Exactly as written, print the lines from the top of the listing through the line containing "## Reflection"; include no pictures.

**DATA**
-- -- --

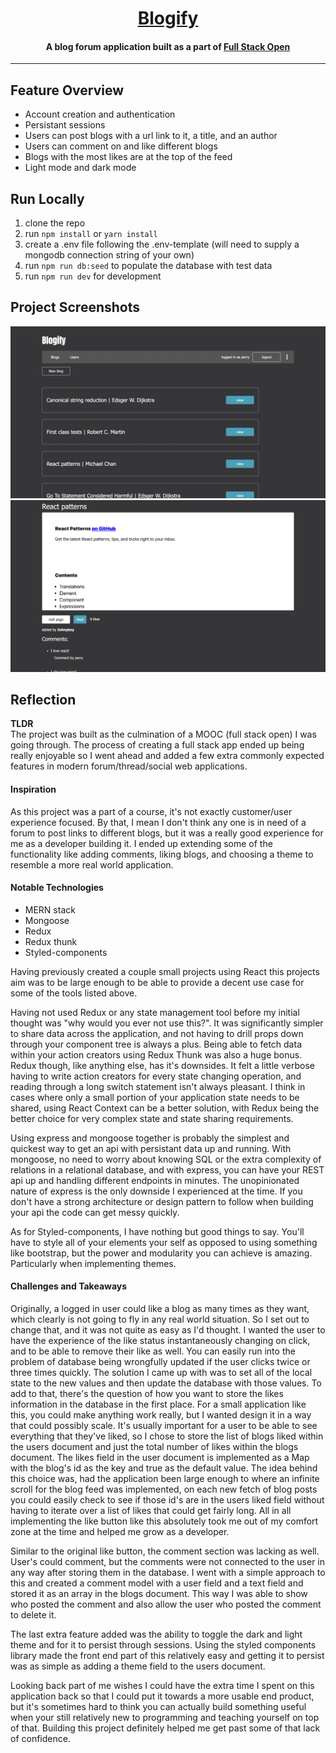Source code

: <a href="https://blogify-app-v1.herokuapp.com/" target="_blank"><h1 align="center">Blogify</h1></a>

<h4 align="center">A blog forum application built as a part of <a href="https://fullstackopen.com/en/" target="_blank">Full Stack Open</a></h4>

---

## Feature Overview

- Account creation and authentication
- Persistant sessions
- Users can post blogs with a url link to it, a title, and an author
- Users can comment on and like different blogs
- Blogs with the most likes are at the top of the feed
- Light mode and dark mode

## Run Locally

1. clone the repo
2. run `npm install` or `yarn install`
3. create a .env file following the .env-template (will need to supply a mongodb connection string of your own)
4. run `npm run db:seed` to populate the database with test data
5. run `npm run dev` for development

## Project Screenshots

<img src="./public/blog_list_screenshot.png" />
<img src="./public/blog_page_screenshot.png" />

## Reflection

**TLDR**<br/>The project was built as the culmination of a MOOC (full stack open) I was going through. The process of creating a full stack app ended up being really enjoyable so I went ahead and added a few extra commonly expected features in modern forum/thread/social web applications.

#### Inspiration

As this project was a part of a course, it's not exactly customer/user experience focused. By that, I mean I don't think any one is in need of a forum to post links to different blogs, but it was a really good experience for me as a developer building it. I ended up extending some of the functionality like adding comments, liking blogs, and choosing a theme to resemble a more real world application.

#### Notable Technologies

- MERN stack
- Mongoose
- Redux
- Redux thunk
- Styled-components

Having previously created a couple small projects using React this projects aim was to be large enough to be able to provide a decent use case for some of the tools listed above.

Having not used Redux or any state management tool before my initial thought was "why would you ever not use this?". It was significantly simpler to share data across the application, and not having to drill props down through your component tree is always a plus. Being able to fetch data within your action creators using Redux Thunk was also a huge bonus. Redux though, like anything else, has it's downsides. It felt a little verbose having to write action creators for every state changing operation, and reading through a long switch statement isn't always pleasant. I think in cases where only a small portion of your application state needs to be shared, using React Context can be a better solution, with Redux being the better choice for very complex state and state sharing requirements.

Using express and mongoose together is probably the simplest and quickest way to get an api with persistant data up and running. With mongoose, no need to worry about knowing SQL or the extra complexity of relations in a relational database, and with express, you can have your REST api up and handling different endpoints in minutes. The unopinionated nature of express is the only downside I experienced at the time. If you don't have a strong architecture or design pattern to follow when building your api the code can get messy quickly.

As for Styled-components, I have nothing but good things to say. You'll have to style all of your elements your self as opposed to using something like bootstrap, but the power and modularity you can achieve is amazing. Particularly when implementing themes.

#### Challenges and Takeaways

Originally, a logged in user could like a blog as many times as they want, which clearly is not going to fly in any real world situation. So I set out to change that, and it was not quite as easy as I'd thought. I wanted the user to have the experience of the like status instantaneously changing on click, and to be able to remove their like as well. You can easily run into the problem of database being wrongfully updated if the user clicks twice or three times quickly. The solution I came up with was to set all of the local state to the new values and then update the database with those values. To add to that, there's the question of how you want to store the likes information in the database in the first place. For a small application like this, you could make anything work really, but I wanted design it in a way that could possibly scale. It's usually important for a user to be able to see everything that they've liked, so I chose to store the list of blogs liked within the users document and just the total number of likes within the blogs document. The likes field in the user document is implemented as a Map with the blog's id as the key and true as the default value. The idea behind this choice was, had the application been large enough to where an infinite scroll for the blog feed was implemented, on each new fetch of blog posts you could easily check to see if those id's are in the users liked field without having to iterate over a list of likes that could get fairly long. All in all implementing the like button like this absolutely took me out of my comfort zone at the time and helped me grow as a developer.

Similar to the original like button, the comment section was lacking as well. User's could comment, but the comments were not connected to the user in any way after storing them in the database. I went with a simple approach to this and created a comment model with a user field and a text field and stored it as an array in the blogs document. This way I was able to show who posted the comment and also allow the user who posted the comment to delete it.

The last extra feature added was the ability to toggle the dark and light theme and for it to persist through sessions. Using the styled components library made the front end part of this relatively easy and getting it to persist was as simple as adding a theme field to the users document.

Looking back part of me wishes I could have the extra time I spent on this application back so that I could put it towards a more usable end product, but it's sometimes hard to think you can actually build something useful when your still relatively new to programming and teaching yourself on top of that. Building this project definitely helped me get past some of that lack of confidence.
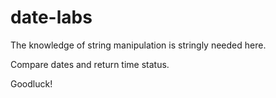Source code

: # date-labs

The knowledge of string manipulation is stringly needed here.

Compare dates and return time status.

Goodluck!
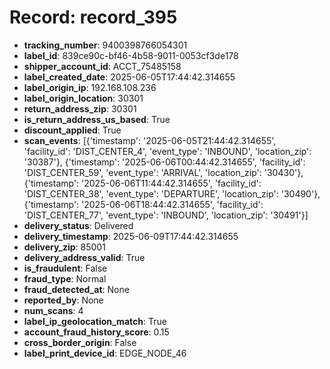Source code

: # Record: record_395

- **tracking_number**: 9400398766054301
- **label_id**: 839ce90c-bf46-4b58-9011-0053cf3de178
- **shipper_account_id**: ACCT_75485158
- **label_created_date**: 2025-06-05T17:44:42.314655
- **label_origin_ip**: 192.168.108.236
- **label_origin_location**: 30301
- **return_address_zip**: 30301
- **is_return_address_us_based**: True
- **discount_applied**: True
- **scan_events**: [{'timestamp': '2025-06-05T21:44:42.314655', 'facility_id': 'DIST_CENTER_4', 'event_type': 'INBOUND', 'location_zip': '30387'}, {'timestamp': '2025-06-06T00:44:42.314655', 'facility_id': 'DIST_CENTER_59', 'event_type': 'ARRIVAL', 'location_zip': '30430'}, {'timestamp': '2025-06-06T11:44:42.314655', 'facility_id': 'DIST_CENTER_38', 'event_type': 'DEPARTURE', 'location_zip': '30490'}, {'timestamp': '2025-06-06T18:44:42.314655', 'facility_id': 'DIST_CENTER_77', 'event_type': 'INBOUND', 'location_zip': '30491'}]
- **delivery_status**: Delivered
- **delivery_timestamp**: 2025-06-09T17:44:42.314655
- **delivery_zip**: 85001
- **delivery_address_valid**: True
- **is_fraudulent**: False
- **fraud_type**: Normal
- **fraud_detected_at**: None
- **reported_by**: None
- **num_scans**: 4
- **label_ip_geolocation_match**: True
- **account_fraud_history_score**: 0.15
- **cross_border_origin**: False
- **label_print_device_id**: EDGE_NODE_46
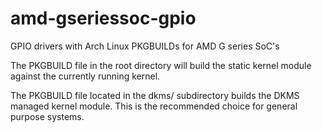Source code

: # amd-gseriessoc-gpio

GPIO drivers with Arch Linux PKGBUILDs for AMD G series SoC's

The PKGBUILD file in the root directory will build the static kernel module against the currently running kernel.

The PKGBUILD file located in the dkms/ subdirectory builds the DKMS managed kernel module. This is the recommended choice for general purpose systems.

-- -- --

**YOUR SOLUTION**
Source code

: <a href="https://blogify-app-v1.herokuapp.com/" target="_blank"><h1 align="center">Blogify</h1></a>

<h4 align="center">A blog forum application built as a part of <a href="https://fullstackopen.com/en/" target="_blank">Full Stack Open</a></h4>

---

## Feature Overview

- Account creation and authentication
- Persistant sessions
- Users can post blogs with a url link to it, a title, and an author
- Users can comment on and like different blogs
- Blogs with the most likes are at the top of the feed
- Light mode and dark mode

## Run Locally

1. clone the repo
2. run `npm install` or `yarn install`
3. create a .env file following the .env-template (will need to supply a mongodb connection string of your own)
4. run `npm run db:seed` to populate the database with test data
5. run `npm run dev` for development

## Project Screenshots

<img src="./public/blog_list_screenshot.png" />
<img src="./public/blog_page_screenshot.png" />

## Reflection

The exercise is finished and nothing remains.